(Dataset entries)
*** Block opens ***
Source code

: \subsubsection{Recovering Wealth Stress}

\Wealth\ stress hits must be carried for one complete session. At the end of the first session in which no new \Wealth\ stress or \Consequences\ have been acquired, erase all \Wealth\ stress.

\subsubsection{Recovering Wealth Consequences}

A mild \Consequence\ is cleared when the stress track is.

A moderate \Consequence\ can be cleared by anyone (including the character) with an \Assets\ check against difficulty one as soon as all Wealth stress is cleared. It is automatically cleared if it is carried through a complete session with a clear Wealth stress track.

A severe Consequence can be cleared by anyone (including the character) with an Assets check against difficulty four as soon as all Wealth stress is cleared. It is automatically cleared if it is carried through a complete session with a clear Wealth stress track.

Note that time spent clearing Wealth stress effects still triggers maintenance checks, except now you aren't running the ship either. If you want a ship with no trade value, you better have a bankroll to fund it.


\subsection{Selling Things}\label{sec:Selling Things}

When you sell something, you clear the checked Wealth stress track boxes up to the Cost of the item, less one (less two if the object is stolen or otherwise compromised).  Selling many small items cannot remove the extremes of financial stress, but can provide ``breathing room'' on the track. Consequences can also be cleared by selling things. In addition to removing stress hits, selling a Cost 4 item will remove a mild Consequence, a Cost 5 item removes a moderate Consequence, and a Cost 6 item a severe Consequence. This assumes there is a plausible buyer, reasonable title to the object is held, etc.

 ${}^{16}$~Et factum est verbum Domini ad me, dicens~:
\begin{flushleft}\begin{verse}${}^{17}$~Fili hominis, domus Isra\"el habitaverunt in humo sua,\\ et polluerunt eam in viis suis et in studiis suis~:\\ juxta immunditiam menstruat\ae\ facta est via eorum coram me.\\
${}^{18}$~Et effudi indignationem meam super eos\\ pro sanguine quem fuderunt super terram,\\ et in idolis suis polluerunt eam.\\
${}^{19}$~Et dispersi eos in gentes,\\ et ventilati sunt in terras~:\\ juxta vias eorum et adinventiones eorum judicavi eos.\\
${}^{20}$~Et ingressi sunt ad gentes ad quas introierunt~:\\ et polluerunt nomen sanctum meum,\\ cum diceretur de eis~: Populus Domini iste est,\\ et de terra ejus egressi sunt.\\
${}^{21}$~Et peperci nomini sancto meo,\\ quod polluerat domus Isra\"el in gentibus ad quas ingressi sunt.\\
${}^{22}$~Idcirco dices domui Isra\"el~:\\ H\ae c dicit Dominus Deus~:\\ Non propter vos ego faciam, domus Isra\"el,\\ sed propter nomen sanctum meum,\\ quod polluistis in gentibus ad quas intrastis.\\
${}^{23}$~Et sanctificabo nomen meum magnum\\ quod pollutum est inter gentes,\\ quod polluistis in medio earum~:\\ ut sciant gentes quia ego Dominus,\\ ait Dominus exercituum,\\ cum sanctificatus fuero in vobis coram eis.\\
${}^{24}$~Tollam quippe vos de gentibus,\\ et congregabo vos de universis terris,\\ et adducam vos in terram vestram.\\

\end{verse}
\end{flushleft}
*** Block closes ***
◆ What the exercise asks ◆
Repeat all the entries exactly as given.

◆ Solution for this exercise ◆
Source code

: \subsubsection{Recovering Wealth Stress}

\Wealth\ stress hits must be carried for one complete session. At the end of the first session in which no new \Wealth\ stress or \Consequences\ have been acquired, erase all \Wealth\ stress.

\subsubsection{Recovering Wealth Consequences}

A mild \Consequence\ is cleared when the stress track is.

A moderate \Consequence\ can be cleared by anyone (including the character) with an \Assets\ check against difficulty one as soon as all Wealth stress is cleared. It is automatically cleared if it is carried through a complete session with a clear Wealth stress track.

A severe Consequence can be cleared by anyone (including the character) with an Assets check against difficulty four as soon as all Wealth stress is cleared. It is automatically cleared if it is carried through a complete session with a clear Wealth stress track.

Note that time spent clearing Wealth stress effects still triggers maintenance checks, except now you aren't running the ship either. If you want a ship with no trade value, you better have a bankroll to fund it.


\subsection{Selling Things}\label{sec:Selling Things}

When you sell something, you clear the checked Wealth stress track boxes up to the Cost of the item, less one (less two if the object is stolen or otherwise compromised).  Selling many small items cannot remove the extremes of financial stress, but can provide ``breathing room'' on the track. Consequences can also be cleared by selling things. In addition to removing stress hits, selling a Cost 4 item will remove a mild Consequence, a Cost 5 item removes a moderate Consequence, and a Cost 6 item a severe Consequence. This assumes there is a plausible buyer, reasonable title to the object is held, etc.

 ${}^{16}$~Et factum est verbum Domini ad me, dicens~:
\begin{flushleft}\begin{verse}${}^{17}$~Fili hominis, domus Isra\"el habitaverunt in humo sua,\\ et polluerunt eam in viis suis et in studiis suis~:\\ juxta immunditiam menstruat\ae\ facta est via eorum coram me.\\
${}^{18}$~Et effudi indignationem meam super eos\\ pro sanguine quem fuderunt super terram,\\ et in idolis suis polluerunt eam.\\
${}^{19}$~Et dispersi eos in gentes,\\ et ventilati sunt in terras~:\\ juxta vias eorum et adinventiones eorum judicavi eos.\\
${}^{20}$~Et ingressi sunt ad gentes ad quas introierunt~:\\ et polluerunt nomen sanctum meum,\\ cum diceretur de eis~: Populus Domini iste est,\\ et de terra ejus egressi sunt.\\
${}^{21}$~Et peperci nomini sancto meo,\\ quod polluerat domus Isra\"el in gentibus ad quas ingressi sunt.\\
${}^{22}$~Idcirco dices domui Isra\"el~:\\ H\ae c dicit Dominus Deus~:\\ Non propter vos ego faciam, domus Isra\"el,\\ sed propter nomen sanctum meum,\\ quod polluistis in gentibus ad quas intrastis.\\
${}^{23}$~Et sanctificabo nomen meum magnum\\ quod pollutum est inter gentes,\\ quod polluistis in medio earum~:\\ ut sciant gentes quia ego Dominus,\\ ait Dominus exercituum,\\ cum sanctificatus fuero in vobis coram eis.\\
${}^{24}$~Tollam quippe vos de gentibus,\\ et congregabo vos de universis terris,\\ et adducam vos in terram vestram.\\

\end{verse}
\end{flushleft}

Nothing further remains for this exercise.